According to FedEx’s press release, the average increase for Express, Ground and Home Delivery options will be 4.9 percent, effective Jan. 1, 2018. It might be easy to shrug off an average increase so seemingly small, but the operative word here is average. In other words, most companies will pay much more. That said, it’s in your best interest to fully understand what these changes mean and how they will impact your bottom line.

What FedEx Is Really Charging

After evaluating these releases, it’s clear that high-volume shipping organizations will pay much more than a 4.9 percent increase. For example, consider some of these upcoming accessorial increases:

  • Oversize charge increases by $7.50 to $80, or 10.34 percent.
  • Additional handling surcharge increases to $12, or 9.09 percent.
  • Residential surcharge increases to $4.15, or 7.79 percent.
  • Address corrections increases to $15, or 7.14 percent.
  • Delivery area surcharge—SmartPost increases by 8.33 percent.
  • Extended delivery area surcharge—SmartPost increases by 8.82 percent.

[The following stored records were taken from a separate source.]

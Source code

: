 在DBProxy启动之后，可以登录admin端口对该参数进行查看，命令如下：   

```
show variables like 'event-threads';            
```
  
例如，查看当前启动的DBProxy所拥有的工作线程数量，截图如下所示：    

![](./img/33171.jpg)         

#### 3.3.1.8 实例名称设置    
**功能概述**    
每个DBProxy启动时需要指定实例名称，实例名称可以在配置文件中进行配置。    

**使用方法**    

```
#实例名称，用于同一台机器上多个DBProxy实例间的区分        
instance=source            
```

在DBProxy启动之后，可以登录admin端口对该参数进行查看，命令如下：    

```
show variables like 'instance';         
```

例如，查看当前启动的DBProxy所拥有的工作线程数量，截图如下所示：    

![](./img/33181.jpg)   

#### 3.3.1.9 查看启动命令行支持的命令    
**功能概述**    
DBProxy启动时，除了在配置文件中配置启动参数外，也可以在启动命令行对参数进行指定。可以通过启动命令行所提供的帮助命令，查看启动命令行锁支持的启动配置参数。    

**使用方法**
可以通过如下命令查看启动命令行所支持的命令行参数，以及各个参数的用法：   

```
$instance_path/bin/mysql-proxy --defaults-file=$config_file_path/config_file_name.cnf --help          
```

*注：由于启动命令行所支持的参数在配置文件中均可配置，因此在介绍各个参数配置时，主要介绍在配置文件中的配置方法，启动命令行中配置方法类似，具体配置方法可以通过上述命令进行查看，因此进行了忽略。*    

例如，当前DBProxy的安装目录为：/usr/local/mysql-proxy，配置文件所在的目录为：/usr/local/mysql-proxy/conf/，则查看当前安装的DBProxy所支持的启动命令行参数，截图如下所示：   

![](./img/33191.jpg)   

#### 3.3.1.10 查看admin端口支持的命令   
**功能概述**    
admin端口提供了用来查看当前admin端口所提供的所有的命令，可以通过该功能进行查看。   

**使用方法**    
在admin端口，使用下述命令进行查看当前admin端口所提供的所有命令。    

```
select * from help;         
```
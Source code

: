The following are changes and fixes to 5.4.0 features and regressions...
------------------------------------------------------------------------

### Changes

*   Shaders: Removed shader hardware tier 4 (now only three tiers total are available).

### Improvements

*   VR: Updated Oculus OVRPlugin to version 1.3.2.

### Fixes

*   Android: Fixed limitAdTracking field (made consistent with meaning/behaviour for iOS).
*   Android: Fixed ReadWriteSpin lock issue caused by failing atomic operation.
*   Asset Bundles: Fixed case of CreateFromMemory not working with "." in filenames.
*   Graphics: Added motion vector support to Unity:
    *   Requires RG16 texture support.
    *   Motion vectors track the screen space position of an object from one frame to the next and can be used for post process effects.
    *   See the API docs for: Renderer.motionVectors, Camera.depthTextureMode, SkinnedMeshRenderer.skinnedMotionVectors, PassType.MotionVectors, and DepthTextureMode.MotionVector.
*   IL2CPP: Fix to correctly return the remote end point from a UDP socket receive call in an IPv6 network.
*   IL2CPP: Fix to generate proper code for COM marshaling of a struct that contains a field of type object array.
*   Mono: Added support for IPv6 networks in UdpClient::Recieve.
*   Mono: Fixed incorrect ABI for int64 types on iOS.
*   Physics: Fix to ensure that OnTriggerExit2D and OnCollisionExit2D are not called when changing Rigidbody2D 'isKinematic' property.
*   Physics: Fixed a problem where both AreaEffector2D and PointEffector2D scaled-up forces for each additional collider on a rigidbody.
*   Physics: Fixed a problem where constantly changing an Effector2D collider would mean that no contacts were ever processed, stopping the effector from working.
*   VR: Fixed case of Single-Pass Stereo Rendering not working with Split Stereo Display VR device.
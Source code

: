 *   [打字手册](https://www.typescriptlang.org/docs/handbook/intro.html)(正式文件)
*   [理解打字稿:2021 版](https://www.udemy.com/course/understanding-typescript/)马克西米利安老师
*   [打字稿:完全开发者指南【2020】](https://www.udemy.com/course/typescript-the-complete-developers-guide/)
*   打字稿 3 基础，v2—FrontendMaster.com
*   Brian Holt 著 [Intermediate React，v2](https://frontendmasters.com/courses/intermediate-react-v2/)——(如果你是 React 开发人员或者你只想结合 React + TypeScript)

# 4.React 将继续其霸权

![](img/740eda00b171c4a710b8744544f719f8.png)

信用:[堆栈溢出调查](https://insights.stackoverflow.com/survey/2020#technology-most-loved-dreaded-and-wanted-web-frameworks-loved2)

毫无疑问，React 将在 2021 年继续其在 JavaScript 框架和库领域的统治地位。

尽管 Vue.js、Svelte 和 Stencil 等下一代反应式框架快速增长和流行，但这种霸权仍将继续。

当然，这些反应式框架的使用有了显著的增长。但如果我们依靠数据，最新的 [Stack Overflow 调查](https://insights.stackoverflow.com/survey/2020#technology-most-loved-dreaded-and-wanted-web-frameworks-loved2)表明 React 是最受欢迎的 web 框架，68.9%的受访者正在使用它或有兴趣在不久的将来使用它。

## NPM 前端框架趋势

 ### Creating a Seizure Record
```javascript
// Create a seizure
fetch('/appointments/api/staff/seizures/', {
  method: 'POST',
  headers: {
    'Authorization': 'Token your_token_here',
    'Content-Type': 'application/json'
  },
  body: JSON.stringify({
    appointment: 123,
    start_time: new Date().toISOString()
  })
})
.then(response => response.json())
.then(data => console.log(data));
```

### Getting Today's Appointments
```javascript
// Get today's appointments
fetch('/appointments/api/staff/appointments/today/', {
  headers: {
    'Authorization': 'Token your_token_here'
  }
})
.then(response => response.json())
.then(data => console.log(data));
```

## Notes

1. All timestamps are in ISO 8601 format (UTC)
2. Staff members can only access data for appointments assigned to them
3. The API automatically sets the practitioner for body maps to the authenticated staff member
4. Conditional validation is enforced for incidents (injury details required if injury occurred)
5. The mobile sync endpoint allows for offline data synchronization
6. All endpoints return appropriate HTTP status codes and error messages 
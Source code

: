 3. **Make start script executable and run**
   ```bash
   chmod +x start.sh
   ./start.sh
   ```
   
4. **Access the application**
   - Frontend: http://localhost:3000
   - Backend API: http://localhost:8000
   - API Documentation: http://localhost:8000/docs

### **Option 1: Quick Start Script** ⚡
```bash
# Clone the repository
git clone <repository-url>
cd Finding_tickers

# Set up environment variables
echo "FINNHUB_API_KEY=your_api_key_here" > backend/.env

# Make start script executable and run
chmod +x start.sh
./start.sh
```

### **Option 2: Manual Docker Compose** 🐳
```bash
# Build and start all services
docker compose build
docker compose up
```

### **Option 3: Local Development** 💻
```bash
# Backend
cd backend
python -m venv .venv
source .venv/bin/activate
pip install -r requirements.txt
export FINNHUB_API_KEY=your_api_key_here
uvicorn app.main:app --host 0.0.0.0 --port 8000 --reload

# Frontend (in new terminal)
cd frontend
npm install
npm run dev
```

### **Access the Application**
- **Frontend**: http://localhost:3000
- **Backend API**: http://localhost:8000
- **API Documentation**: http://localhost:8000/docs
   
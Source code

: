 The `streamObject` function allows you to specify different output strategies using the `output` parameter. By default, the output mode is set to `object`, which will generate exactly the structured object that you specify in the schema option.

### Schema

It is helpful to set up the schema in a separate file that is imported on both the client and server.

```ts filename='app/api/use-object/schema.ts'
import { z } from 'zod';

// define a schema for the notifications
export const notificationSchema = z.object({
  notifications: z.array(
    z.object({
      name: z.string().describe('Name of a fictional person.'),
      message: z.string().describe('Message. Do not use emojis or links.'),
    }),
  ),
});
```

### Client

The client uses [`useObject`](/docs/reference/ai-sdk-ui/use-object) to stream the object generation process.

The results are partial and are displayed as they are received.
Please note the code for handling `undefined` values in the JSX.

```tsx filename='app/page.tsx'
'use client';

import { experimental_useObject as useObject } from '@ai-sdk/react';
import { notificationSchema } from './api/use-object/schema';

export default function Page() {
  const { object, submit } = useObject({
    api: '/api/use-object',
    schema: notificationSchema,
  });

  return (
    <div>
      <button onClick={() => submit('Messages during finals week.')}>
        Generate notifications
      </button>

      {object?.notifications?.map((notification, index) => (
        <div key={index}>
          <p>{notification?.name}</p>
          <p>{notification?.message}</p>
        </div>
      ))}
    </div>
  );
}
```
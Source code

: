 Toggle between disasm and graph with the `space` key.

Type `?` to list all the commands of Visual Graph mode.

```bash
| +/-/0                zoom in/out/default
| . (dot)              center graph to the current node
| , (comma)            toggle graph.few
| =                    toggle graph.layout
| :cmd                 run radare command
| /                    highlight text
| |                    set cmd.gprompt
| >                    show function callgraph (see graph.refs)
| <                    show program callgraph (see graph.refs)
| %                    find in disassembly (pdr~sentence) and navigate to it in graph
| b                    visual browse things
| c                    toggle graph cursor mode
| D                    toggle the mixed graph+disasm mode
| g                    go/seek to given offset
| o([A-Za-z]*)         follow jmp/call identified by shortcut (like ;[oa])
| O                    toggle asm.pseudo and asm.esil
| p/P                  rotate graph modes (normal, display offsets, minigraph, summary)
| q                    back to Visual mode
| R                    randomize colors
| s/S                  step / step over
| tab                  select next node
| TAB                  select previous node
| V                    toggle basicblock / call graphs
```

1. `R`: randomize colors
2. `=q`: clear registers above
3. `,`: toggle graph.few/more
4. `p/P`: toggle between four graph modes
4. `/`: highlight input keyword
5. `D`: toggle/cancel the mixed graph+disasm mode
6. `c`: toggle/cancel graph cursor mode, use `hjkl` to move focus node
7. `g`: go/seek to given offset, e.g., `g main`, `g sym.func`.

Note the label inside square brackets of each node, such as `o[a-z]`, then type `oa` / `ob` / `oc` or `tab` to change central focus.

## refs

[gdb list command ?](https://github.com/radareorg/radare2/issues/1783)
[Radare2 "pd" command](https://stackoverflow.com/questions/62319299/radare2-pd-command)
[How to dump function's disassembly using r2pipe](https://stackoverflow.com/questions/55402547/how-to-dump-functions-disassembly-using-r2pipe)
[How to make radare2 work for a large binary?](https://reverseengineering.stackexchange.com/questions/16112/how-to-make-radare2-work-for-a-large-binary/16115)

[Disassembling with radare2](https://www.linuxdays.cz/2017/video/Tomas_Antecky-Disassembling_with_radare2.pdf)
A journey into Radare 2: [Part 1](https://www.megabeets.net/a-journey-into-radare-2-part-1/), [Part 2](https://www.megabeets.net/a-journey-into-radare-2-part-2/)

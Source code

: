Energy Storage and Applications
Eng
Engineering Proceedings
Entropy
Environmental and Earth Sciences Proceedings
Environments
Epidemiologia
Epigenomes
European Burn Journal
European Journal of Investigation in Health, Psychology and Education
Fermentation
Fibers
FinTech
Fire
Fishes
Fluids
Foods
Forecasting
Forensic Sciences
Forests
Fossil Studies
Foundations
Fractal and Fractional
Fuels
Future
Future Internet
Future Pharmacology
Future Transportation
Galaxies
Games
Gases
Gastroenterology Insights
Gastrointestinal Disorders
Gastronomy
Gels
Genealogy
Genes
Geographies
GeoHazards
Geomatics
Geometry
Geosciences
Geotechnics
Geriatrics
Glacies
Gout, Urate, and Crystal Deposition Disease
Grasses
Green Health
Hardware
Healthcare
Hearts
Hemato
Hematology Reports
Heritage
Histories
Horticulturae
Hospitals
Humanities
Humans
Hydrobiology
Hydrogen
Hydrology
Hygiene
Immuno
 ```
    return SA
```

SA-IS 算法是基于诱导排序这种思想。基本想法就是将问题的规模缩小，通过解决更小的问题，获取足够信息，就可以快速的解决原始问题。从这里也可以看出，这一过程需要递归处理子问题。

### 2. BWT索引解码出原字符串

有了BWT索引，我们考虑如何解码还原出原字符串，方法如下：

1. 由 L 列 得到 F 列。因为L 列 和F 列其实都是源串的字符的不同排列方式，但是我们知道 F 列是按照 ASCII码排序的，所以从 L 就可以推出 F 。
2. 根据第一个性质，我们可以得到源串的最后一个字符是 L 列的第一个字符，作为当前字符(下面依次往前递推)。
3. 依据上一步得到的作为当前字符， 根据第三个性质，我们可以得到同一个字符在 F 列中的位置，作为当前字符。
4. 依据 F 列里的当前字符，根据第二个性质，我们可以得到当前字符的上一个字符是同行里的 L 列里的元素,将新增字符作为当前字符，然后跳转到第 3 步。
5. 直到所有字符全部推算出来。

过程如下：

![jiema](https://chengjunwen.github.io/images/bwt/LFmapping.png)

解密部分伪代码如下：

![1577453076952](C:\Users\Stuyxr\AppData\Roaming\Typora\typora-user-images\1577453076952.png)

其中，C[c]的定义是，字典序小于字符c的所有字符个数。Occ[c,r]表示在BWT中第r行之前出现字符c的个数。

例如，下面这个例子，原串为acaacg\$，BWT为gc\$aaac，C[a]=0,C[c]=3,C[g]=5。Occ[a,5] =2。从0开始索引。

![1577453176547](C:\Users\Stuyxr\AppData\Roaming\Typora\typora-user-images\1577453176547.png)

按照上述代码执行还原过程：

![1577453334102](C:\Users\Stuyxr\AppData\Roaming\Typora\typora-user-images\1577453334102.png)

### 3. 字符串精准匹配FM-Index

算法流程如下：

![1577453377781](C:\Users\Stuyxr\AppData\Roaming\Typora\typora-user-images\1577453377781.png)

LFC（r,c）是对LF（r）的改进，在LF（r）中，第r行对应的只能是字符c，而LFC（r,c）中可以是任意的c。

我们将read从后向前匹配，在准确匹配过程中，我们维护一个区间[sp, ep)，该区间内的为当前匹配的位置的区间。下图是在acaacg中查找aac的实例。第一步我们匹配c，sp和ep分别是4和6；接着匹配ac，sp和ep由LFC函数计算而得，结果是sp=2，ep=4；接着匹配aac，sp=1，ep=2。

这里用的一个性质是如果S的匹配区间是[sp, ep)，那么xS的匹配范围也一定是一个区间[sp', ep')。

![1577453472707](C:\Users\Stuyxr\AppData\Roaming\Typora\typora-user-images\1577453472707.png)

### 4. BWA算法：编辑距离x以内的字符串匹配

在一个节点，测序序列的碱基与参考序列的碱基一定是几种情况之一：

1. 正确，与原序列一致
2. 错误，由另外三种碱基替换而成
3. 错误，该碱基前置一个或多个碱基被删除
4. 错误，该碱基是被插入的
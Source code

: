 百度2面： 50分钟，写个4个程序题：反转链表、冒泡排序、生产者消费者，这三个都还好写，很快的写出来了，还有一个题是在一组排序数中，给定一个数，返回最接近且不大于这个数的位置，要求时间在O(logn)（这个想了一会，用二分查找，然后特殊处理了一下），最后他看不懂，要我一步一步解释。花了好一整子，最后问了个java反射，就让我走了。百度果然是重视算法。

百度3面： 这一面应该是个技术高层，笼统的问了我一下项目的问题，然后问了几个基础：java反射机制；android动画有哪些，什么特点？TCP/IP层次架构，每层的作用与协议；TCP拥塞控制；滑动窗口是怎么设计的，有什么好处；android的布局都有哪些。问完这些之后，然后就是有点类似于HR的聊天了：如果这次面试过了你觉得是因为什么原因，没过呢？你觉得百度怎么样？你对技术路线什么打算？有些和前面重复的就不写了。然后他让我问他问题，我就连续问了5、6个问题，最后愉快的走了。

Figure 1, shown above, outlines FedEx’s 2018 increases by service and weight, with the red line representing the 4.9 percent advertised increase. Companies need to conduct a thorough analysis to best understand their service and weight usage.

In addition, the announced rate increase includes the elimination of two competitive pricing advantages FedEx has enjoyed over UPS for several years.

First, FedEx will apply dimensional pricing to its SmartPost product, and second, it will be adding a 2.5 percent fee to all third-party billed shipments. Both charges can dramatically inflate shipping costs.

Starting Jan. 22, FedEx will apply a DIM factor of 139 to all SmartPost packages, mirroring the UPS dimensional billing policy of its comparable product. UPS will retain a slightly higher DIM factor for packages under 1,728 cubic inches.


To see the potential impact from these changes, view Figure 2 above. This graphic compares 2017 prices, with no dimensional billing, against the revised policy for 2018. Based on this information, regular shippers could see massive upticks in operating costs next year.

New Fee for Drop Shippers

In January 2016, UPS added a 2.5 percent fee to all third-party shipments, including the associated accessorials. This type of shipment, commonly known as a drop shipment, involves charging someone other than the seller or receiver—often, that means the manufacturer. Drop shipping businesses are a growing segment in today’s supply chain, as many organizations have found it easier to scale using this model.

Because drop shipping eliminates the need to manage inventory on-site, organizations using this practice tend to operate on thin margins. For nearly two years, FedEx has offered a reprieve by not assessing a fee for this, but it will lose that differentiator next year under these rate hikes.

How to Avoid Overpaying for Shipping

The hike in rates is certainly not ideal. However, you can limit your increased shipping costs by following these six Strategies:

  • Compare rate hikes to your shipping profile. Some companies might get lucky and fall under the average. Unfortunately, most will not. Analyze shipping patterns from the past few years in order to see which frequently used categories will suffer the most extreme rate hikes.
  • Ask for discounts. Ask for discounts that offset the anticipated increase.
  • Connect with other companies to compare notes. Ask other companies what they are doing to mitigate the extra shipping costs. What concessions were they able to get from FedEx? If nothing else, their experiences will offer you valuable information on what is or is not possible.
  • Reach out to industry consultants. These changes will be one of the biggest talking points in the supply chain industry for several months. Ask a supply chain professional to evaluate carrier concessions and analyze your shipping profiles.
  • Verify figures. Rather than take their word for it, ask carrier reps to provide details on how the rate will impact costs. Then, verify that information through personal research or professional consultation.
  • Implement operational changes. Even if rate increases won’t be disastrous, consider methods to save on shipping by optimizing your operation. Eliminate dead space from packaging, practice zone skipping by shipping packages to sorting hubs or open a new fulfillment center if the price is right.

Don’t be taken off guard when your costs soar next year; follow these six strategies to evaluate your shipping profile and optimize your practices.